Saturday, November 17, 2007

Ron Paul coinage gets the feds all riled up, leading to further infamy for our Favorite Son candidate for the presidency


Now that they're literally rare, Ron Paul Liberty Dollars are more valuable than ever.

The coins are scarce cause the federal government hauled em all off before most of them could be mailed out to people who ordered them. That doesn't include us, and that makes us sad. I was gonna make a huge medallion out of of em to put on a heavy chain to wear around my neck, and I was gonna make one of those dinner plate-size belt buckles to wear to the rodeo this year. Crap.

Anyways, a $20 Ron Paul coin is now going for $170 on eBay, reports The Trail, a Washington Post blog.

A story in The Street says the coins were going for $220.

I ain't payin that much, I'll tell you that right now.

The National Organization for the Repeal of the Federal Reserve and Internal Revenue Codes, which is making the coins, is trying to "undermine" the country's financial system by issuing the coins, the FBI said in an affidavit.

Paul, our Favorite Son candidate for president, is not offically affiliated with the group, but they talk, evidently.

Now the federal government has about 2 tons of silver, gold and copper coins, as well as pallets of silver and gold.

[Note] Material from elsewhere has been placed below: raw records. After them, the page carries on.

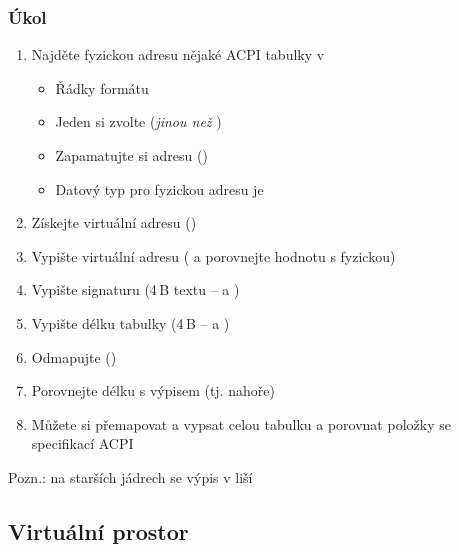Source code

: \begin{frame}
  \frametitle{Úkol}
  
  \begin{enumerate}
    \item Najděte fyzickou adresu nějaké ACPI tabulky v 
    \begin{itemize}
      \item Řádky formátu 
      \item Jeden si zvolte (\emph{jinou než} )
      \item Zapamatujte si adresu ()
      \item Datový typ pro fyzickou adresu je 
    \end{itemize}

    \item Získejte virtuální adresu ()
    \item Vypište virtuální adresu ( a porovnejte hodnotu s fyzickou)
    \item Vypište signaturu (4\,B textu --  a )
    \item Vypište délku tabulky (4\,B --  a )
    \item Odmapujte ()
    \item Porovnejte délku s výpisem (tj.  nahoře)
    \item Můžete si přemapovat a vypsat celou tabulku a porovnat položky se
      specifikací ACPI
  \end{enumerate}

  \bigskip

  Pozn.: na starších jádrech se výpis v  liší

\end{frame}

\iffimuni
\subsection{Virtuální prostor}
\fi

Bernard von NotHaus, NORFED's founder and executive director, said in an interview from his home in Miami Friday night that his employees in Evansville had received the copper dollars late last week and managed to mail out only about 3,500 of them so far. After a six-hour raid, he said, the agents left with the rest of the coins, which weighed about two tons total, as well as smaller amounts of silver Ron Paul dollars, gold Ron Paul dollars that sell for $1,000 and platinum Ron Paul dollars that sell for $2,000. There was a separate raid, NotHaus said, of Sunshine Mint in Coer D'Alene, Idaho, a company that prints the organization's coins, where von NotHaus said agents seized the huge pallets of silver and gold worth more than $1 million that the organization says back the paper certificates issued to its customers.

"They took everything, all of the computers, everything but the desks and chairs," said von NotHaus, who says he served 25 years as the mintmaster for the Royal Hawaiian Mint. "The federal government really is afraid."